Linda Greenhouse, Pulitzer Prize-winning former Supreme Court correspondent for The New York Times, is the featured speaker for The Johns Hopkins University's ninth annual Constitutional Forum on Constitution Day, Sept. 17. Greenhouse, who now teaches at Yale Law School, will give a talk titled "Who Owns the Constitution?" at 8 p.m. in Hodson Hall on the university's Homewood campus.
Greenhouse reported for the Times for 40 years, covering the high court from 1978 to 2008. She now writes a column for the newspaper's website while serving as Yale's Joseph Goldstein Lecturer in Law; she has taught courses on the Burger court and the court as an institution and co-directed the school's Supreme Court Advocacy Clinic. She is also a senior research fellow and Knight Distinguished Journalist in Residence at Yale.
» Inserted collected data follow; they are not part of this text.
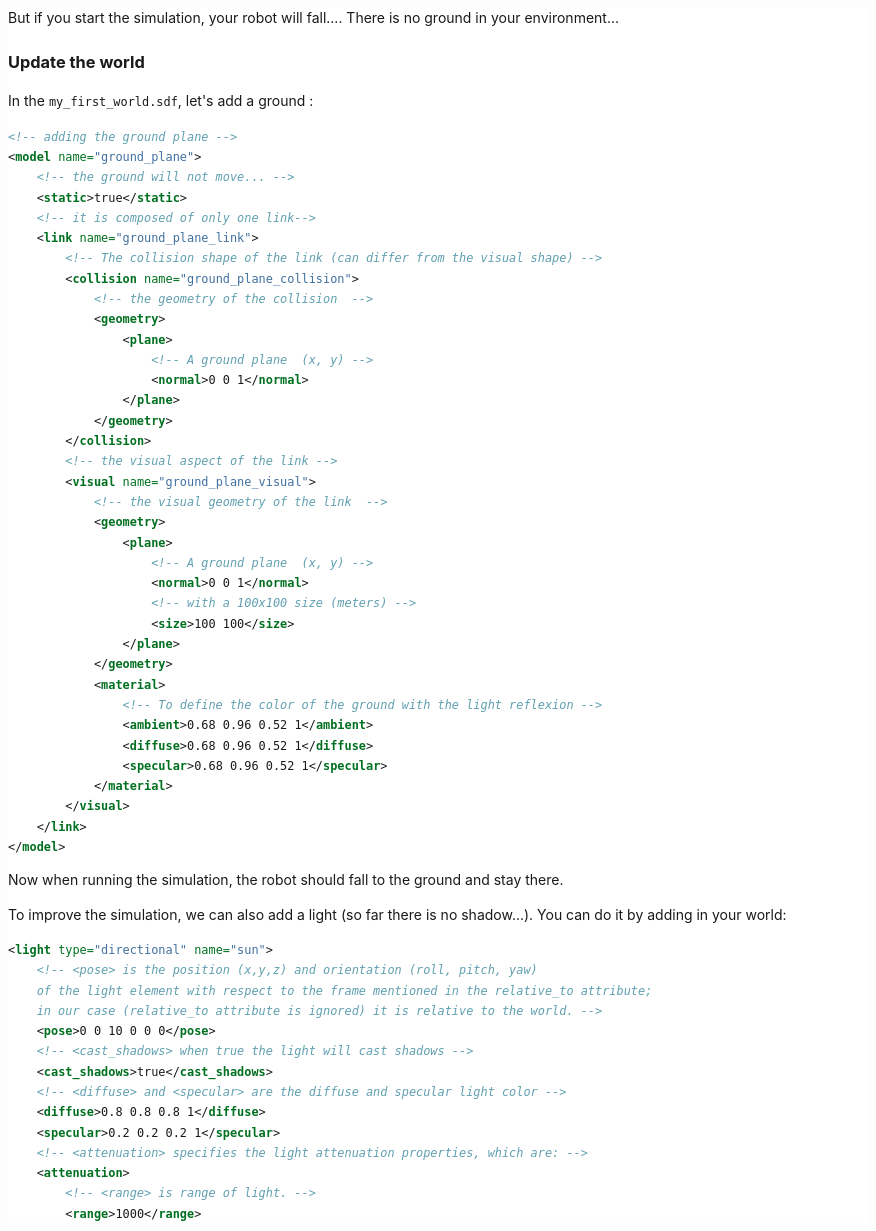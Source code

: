 But if you start the simulation, your robot will fall.... There is no ground in your environment...

### Update the world

In the `my_first_world.sdf`, let's add a ground :

```xml
<!-- adding the ground plane -->
<model name="ground_plane">
    <!-- the ground will not move... -->
    <static>true</static>
    <!-- it is composed of only one link-->
    <link name="ground_plane_link">
        <!-- The collision shape of the link (can differ from the visual shape) -->
        <collision name="ground_plane_collision">
            <!-- the geometry of the collision  -->
            <geometry>
                <plane>
                    <!-- A ground plane  (x, y) -->
                    <normal>0 0 1</normal>
                </plane>
            </geometry>
        </collision>
        <!-- the visual aspect of the link -->
        <visual name="ground_plane_visual">
            <!-- the visual geometry of the link  -->
            <geometry>
                <plane>
                    <!-- A ground plane  (x, y) -->
                    <normal>0 0 1</normal>
                    <!-- with a 100x100 size (meters) -->
                    <size>100 100</size>
                </plane>
            </geometry>
            <material>
                <!-- To define the color of the ground with the light reflexion -->
                <ambient>0.68 0.96 0.52 1</ambient>
                <diffuse>0.68 0.96 0.52 1</diffuse>
                <specular>0.68 0.96 0.52 1</specular>
            </material>
        </visual>
    </link>
</model>
```

Now when running the simulation, the robot should fall to the ground and stay there.

To improve the simulation, we can also add a light (so far there is no shadow...). You can do it by adding in your world:

```xml
<light type="directional" name="sun">
    <!-- <pose> is the position (x,y,z) and orientation (roll, pitch, yaw)
    of the light element with respect to the frame mentioned in the relative_to attribute;
    in our case (relative_to attribute is ignored) it is relative to the world. -->
    <pose>0 0 10 0 0 0</pose>
    <!-- <cast_shadows> when true the light will cast shadows -->
    <cast_shadows>true</cast_shadows>
    <!-- <diffuse> and <specular> are the diffuse and specular light color -->
    <diffuse>0.8 0.8 0.8 1</diffuse>
    <specular>0.2 0.2 0.2 1</specular>
    <!-- <attenuation> specifies the light attenuation properties, which are: -->
    <attenuation>
        <!-- <range> is range of light. -->
        <range>1000</range>
```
Greenhouse won the Pulitzer Prize for beat reporting in 1998 for her "consistently illuminating" court coverage. In 2002, the American Political Science Association honored her with the Carey McWilliams Award for "a major journalistic contribution to our understanding of politics."
Her latest book, The U.S. Supreme Court: A Very Short Introduction, was published in 2012 by Oxford University Press. A second edition of Before Roe v. Wade: Voices That Shaped the Abortion Debate Before the Supreme Court's Ruling, co-authored with Reva Siegel, appeared in 2012. She also wrote a biography of Justice Harry A. Blackmun, Becoming Justice Blackmun, published in 2005.
Greenhouse, a Radcliffe College graduate with a Master of Studies in Law degree from Yale, is a member of the Harvard University Board of Overseers and serves on the governing boards of the American Academy of Arts and Sciences, Phi Beta Kappa, and the American Constitution Society. She is a vice president of the American Philosophical Society and one of two non-lawyer members of the American Law Institute, which awarded her its Henry J. Friendly Medal in 2005.
The 2013 Constitutional Forum is supported by the George Huntington Williams Memorial Lectureship, established to honor the memory of George Huntington Williams, a pioneer in the microscopic study of rocks and minerals. He was the university's first professor of petrology and founded what was then called the Department of Geology (now Earth and Planetary Sciences) in the late 1880s. In 1917, his family created an endowment in his memory for lectures by distinguished public figures on topics of widespread contemporary interest. Past speakers have included Archbishop Desmond Tutu and Russian President Boris Yeltsin.
The forum celebrates Constitution Day, the day in 1787 when delegates convened for the final time to sign the U.S. Constitution. Additional information about Constitution Day may be found on the websites of The National Archives and the National Constitution Center.
The Constitutional Forum at Johns Hopkins is sponsored by the Department of Political Science and Office of Student Life. It has been organized since its inception in 2005 by Joel Grossman, now professor of political science emeritus.